3.5 Burn, Witch, Burn!

American Horror Story is a show that deals in violence as a routine, but rarely does the programme approach violence in this manner. There’s been a lot of stabbings and gunshots and whatnot, but I don’t think I’ve ever seen the show’s cast and crew dedicate themselves to something quite as awesome and horrifying and B-movie hilarious as what happened in tonight’s episode. Doe-eyed little Taissa Farmiga, upon noticing Nan and the cute neighbour boy trapped in a car thanks to the hordes of ravenous zombies surrounding Madame Robichaux’s, takes it upon herself to channel her inner Lionel Cosgrove/Ashley J. Williams and absolutely slaughter a dozen or so zombies with a chainsaw. Heads roll, arms roll, legs roll, a zombie gets bisected from scalp to groin, and corn syrup blood gets everywhere.

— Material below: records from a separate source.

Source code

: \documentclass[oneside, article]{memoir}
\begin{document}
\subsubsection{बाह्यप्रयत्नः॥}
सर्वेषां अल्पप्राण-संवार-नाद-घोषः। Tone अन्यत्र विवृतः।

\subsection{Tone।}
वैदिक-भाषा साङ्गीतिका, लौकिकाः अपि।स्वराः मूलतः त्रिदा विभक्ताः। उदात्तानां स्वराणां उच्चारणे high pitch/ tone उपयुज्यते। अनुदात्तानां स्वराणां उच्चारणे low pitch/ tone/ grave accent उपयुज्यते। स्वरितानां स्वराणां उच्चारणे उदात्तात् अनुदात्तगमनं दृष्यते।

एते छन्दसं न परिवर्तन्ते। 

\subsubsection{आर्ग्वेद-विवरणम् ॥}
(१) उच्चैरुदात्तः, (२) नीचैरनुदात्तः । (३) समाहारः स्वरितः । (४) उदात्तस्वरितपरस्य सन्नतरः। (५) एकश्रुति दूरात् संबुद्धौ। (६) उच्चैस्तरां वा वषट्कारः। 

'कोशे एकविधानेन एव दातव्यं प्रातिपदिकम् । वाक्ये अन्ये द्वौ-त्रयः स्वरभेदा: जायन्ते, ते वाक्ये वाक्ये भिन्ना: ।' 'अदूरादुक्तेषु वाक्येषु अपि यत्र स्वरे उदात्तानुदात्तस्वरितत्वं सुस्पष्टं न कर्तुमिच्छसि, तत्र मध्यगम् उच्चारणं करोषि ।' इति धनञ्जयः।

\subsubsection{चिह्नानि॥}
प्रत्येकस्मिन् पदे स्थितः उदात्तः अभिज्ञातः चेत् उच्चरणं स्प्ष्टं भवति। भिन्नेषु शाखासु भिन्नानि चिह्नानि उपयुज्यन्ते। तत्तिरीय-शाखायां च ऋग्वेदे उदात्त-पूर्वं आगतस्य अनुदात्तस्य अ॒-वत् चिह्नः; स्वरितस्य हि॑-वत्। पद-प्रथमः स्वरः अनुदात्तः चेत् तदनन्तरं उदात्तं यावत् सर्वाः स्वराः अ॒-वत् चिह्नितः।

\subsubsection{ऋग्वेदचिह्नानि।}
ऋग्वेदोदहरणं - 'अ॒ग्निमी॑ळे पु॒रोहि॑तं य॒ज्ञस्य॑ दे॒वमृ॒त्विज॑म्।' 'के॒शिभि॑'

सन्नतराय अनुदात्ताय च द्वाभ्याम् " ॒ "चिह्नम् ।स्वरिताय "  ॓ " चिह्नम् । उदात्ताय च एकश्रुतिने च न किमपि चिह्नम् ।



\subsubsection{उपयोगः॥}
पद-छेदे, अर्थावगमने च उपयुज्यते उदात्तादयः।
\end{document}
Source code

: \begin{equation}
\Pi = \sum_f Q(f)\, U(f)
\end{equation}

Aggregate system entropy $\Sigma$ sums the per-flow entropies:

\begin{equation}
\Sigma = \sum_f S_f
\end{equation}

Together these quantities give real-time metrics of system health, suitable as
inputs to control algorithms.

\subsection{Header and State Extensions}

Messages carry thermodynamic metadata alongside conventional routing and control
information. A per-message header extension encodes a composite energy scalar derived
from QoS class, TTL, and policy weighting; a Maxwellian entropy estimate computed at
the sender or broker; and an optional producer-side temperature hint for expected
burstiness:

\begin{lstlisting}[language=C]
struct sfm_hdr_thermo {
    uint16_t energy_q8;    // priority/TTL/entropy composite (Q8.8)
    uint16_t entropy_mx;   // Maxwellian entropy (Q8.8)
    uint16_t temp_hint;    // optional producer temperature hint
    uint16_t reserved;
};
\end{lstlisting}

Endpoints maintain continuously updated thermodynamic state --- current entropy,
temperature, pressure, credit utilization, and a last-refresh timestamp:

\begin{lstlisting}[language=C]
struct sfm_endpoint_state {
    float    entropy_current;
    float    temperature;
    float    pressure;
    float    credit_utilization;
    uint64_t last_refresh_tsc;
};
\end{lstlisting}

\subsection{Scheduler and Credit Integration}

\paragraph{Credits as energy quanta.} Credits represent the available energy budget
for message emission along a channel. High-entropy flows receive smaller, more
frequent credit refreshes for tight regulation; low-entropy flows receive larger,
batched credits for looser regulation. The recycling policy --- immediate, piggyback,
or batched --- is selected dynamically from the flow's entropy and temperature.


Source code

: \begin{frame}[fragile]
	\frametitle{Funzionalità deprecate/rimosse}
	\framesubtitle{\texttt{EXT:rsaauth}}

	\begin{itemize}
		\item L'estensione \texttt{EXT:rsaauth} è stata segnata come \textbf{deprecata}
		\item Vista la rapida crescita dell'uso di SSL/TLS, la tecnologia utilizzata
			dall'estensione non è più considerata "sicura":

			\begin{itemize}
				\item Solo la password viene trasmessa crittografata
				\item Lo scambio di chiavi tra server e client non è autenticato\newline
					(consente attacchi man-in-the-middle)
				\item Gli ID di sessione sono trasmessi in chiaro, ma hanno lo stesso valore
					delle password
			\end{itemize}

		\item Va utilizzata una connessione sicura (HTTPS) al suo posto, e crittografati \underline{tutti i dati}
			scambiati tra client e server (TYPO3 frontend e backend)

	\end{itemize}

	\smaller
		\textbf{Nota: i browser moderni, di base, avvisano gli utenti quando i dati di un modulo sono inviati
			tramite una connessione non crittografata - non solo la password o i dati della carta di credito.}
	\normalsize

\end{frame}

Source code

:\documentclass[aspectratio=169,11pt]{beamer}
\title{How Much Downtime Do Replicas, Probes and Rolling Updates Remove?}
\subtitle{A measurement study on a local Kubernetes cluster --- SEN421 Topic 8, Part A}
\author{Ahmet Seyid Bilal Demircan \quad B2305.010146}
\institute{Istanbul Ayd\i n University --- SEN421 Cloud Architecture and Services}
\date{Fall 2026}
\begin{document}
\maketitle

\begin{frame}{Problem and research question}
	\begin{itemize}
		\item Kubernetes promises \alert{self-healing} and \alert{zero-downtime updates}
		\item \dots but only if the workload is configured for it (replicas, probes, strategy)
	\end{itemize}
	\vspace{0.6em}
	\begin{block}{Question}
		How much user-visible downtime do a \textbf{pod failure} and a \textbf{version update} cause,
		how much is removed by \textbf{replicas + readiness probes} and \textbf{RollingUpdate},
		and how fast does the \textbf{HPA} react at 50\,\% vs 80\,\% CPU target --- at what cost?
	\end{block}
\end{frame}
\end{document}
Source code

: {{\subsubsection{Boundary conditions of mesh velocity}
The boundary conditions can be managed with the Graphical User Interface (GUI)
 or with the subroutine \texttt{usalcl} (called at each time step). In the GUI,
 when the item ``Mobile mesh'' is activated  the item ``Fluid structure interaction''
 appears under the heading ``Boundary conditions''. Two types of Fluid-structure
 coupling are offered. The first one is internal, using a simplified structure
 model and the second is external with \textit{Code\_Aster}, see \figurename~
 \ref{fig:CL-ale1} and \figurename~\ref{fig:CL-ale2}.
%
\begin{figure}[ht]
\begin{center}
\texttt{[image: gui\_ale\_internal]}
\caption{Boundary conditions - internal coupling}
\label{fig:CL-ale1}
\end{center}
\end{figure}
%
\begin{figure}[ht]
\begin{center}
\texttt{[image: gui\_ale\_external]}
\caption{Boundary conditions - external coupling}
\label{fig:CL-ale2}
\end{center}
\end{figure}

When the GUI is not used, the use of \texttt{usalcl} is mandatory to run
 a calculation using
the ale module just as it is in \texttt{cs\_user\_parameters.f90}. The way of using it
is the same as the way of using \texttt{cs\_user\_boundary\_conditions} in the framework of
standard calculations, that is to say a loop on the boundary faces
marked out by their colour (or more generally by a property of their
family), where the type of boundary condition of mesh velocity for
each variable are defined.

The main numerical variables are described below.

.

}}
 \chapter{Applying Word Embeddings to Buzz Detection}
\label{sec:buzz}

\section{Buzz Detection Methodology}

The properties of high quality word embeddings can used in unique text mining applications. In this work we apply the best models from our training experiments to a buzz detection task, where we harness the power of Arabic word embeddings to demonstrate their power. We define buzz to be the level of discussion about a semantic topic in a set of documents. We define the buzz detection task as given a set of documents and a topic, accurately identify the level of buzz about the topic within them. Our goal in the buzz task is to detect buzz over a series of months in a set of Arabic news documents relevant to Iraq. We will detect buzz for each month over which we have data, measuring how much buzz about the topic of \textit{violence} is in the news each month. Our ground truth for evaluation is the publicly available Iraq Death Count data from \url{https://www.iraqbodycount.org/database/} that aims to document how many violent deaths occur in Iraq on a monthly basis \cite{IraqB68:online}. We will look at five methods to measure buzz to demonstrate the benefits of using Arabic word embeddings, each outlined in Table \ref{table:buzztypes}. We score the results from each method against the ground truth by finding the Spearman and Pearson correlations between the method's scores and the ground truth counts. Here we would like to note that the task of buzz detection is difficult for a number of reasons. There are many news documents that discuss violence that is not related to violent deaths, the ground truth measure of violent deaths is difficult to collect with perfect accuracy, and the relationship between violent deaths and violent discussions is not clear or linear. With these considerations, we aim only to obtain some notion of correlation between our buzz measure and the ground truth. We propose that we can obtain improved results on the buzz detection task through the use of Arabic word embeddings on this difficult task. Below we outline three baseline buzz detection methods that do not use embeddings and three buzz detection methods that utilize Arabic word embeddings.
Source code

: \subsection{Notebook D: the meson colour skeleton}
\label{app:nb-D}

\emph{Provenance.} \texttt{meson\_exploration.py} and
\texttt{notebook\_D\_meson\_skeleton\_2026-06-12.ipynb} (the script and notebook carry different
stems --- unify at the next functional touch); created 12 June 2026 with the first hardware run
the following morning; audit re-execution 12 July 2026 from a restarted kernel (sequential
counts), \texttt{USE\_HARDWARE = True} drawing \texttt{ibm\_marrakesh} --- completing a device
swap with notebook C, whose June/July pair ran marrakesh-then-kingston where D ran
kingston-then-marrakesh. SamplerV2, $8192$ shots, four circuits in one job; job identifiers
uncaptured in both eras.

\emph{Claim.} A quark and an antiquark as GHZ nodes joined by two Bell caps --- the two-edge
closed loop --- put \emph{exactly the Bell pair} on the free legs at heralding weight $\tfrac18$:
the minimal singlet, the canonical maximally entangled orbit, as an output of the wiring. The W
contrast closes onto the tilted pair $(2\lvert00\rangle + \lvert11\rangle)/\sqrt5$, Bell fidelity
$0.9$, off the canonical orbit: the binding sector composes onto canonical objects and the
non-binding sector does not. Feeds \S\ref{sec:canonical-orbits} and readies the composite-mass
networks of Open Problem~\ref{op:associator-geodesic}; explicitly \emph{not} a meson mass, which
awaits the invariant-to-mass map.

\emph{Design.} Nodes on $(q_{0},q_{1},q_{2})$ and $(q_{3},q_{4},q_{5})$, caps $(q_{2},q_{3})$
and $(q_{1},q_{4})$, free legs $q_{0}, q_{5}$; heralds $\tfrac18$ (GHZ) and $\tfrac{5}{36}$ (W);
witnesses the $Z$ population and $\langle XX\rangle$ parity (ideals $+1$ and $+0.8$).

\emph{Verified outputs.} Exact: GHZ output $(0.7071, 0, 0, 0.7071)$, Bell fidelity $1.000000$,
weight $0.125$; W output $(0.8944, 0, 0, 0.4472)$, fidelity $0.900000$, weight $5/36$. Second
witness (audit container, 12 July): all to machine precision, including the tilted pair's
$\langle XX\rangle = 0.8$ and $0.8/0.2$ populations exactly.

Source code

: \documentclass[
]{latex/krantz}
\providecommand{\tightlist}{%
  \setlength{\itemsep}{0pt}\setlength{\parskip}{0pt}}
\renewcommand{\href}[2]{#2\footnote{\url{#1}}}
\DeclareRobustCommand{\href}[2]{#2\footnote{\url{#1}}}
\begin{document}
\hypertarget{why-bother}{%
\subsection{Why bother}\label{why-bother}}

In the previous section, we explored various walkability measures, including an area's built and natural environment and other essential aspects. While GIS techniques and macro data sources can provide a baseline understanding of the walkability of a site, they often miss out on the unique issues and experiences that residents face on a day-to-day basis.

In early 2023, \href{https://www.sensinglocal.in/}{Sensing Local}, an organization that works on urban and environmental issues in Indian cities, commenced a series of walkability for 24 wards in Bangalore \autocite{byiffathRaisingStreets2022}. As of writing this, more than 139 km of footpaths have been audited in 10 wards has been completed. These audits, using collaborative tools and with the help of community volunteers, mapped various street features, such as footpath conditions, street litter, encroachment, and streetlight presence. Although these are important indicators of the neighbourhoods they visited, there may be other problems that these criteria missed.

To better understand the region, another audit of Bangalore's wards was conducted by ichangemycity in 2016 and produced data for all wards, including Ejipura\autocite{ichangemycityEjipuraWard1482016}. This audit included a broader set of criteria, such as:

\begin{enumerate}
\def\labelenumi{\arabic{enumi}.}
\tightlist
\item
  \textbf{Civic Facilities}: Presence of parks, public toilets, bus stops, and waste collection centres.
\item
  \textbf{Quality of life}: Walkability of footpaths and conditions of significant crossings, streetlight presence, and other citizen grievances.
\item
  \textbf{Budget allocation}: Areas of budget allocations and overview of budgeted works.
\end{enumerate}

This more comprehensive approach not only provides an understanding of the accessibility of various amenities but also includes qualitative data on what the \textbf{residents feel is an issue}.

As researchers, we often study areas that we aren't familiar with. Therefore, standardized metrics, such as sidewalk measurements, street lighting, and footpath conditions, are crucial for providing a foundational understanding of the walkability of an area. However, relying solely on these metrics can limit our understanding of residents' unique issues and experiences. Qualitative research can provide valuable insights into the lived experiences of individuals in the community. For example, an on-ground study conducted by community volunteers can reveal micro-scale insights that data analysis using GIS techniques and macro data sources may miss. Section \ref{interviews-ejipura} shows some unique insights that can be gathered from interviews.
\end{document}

It’s a beautiful, hilarious, clap-worthy moment handled in spectacular fashion, and it’s one of several gore-based gags that happens in this week’s episode. Having Delphine in the cold opening is usually a clue that something terrible is about to happen—in this case she invents the classic Halloween funhouse gag with peeled grapes as eyeballs, except she just uses eyeballs because peeling grapes is hard—but even Madame LaLaurie’s cruelty is secondary to the impressive amount of splatter in the climactic moments of the A story. American Horror Story is known for its willingness to be graphic and weird, but that’s mostly just during Dylan McDermott’s self-love scenes.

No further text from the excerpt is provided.